··· Data in this exercise
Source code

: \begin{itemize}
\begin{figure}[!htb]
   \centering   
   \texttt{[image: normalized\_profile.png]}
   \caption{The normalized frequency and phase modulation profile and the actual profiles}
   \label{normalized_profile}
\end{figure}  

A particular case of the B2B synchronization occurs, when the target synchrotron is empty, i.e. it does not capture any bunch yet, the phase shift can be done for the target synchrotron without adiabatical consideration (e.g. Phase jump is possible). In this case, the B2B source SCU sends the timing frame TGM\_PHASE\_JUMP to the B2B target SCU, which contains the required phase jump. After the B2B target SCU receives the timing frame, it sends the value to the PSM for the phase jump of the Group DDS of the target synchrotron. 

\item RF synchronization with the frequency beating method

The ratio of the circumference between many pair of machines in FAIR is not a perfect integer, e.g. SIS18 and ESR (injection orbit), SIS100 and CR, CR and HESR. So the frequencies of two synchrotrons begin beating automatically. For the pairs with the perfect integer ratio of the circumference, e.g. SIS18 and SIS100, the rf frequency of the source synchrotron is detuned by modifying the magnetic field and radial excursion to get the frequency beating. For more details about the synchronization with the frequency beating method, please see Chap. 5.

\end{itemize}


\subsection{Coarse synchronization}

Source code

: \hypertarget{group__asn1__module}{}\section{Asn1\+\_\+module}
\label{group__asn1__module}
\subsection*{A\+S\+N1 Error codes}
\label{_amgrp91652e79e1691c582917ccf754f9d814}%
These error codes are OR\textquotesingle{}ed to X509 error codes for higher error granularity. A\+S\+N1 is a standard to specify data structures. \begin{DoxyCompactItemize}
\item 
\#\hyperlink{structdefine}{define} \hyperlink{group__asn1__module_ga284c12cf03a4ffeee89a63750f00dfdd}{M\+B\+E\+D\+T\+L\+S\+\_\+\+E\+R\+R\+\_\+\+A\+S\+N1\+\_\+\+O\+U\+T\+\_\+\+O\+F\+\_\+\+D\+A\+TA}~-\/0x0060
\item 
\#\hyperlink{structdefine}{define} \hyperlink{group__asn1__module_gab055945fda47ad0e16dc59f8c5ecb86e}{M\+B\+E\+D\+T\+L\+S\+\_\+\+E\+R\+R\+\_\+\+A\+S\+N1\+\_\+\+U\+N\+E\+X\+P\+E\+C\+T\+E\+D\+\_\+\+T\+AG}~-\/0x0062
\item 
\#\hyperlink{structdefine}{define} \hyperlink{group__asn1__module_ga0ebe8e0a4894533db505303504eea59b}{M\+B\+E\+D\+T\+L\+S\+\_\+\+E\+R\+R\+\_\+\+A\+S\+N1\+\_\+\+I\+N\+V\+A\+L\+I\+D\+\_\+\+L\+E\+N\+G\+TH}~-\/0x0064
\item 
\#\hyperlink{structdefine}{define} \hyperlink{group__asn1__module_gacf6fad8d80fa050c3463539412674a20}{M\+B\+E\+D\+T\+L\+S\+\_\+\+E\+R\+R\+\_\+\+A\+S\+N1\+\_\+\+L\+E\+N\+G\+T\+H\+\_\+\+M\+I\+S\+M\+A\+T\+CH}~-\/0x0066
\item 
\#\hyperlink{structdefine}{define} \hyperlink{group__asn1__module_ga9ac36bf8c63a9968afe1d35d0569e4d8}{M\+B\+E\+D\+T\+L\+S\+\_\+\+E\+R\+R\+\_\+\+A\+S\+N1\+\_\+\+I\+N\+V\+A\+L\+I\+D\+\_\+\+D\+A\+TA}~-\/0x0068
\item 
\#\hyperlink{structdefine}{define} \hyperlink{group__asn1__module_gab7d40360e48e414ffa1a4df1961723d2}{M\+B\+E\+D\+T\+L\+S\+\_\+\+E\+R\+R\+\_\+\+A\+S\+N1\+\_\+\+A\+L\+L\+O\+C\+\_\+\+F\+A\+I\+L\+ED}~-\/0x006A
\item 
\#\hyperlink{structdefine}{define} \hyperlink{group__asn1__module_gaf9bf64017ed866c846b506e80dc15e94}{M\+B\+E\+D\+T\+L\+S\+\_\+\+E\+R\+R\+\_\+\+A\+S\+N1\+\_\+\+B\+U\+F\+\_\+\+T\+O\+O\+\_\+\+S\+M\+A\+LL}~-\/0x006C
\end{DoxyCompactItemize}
······
(The problem):
State the number of lines in these entries where the word "codes" occurs, without any other words.

(Task response):
2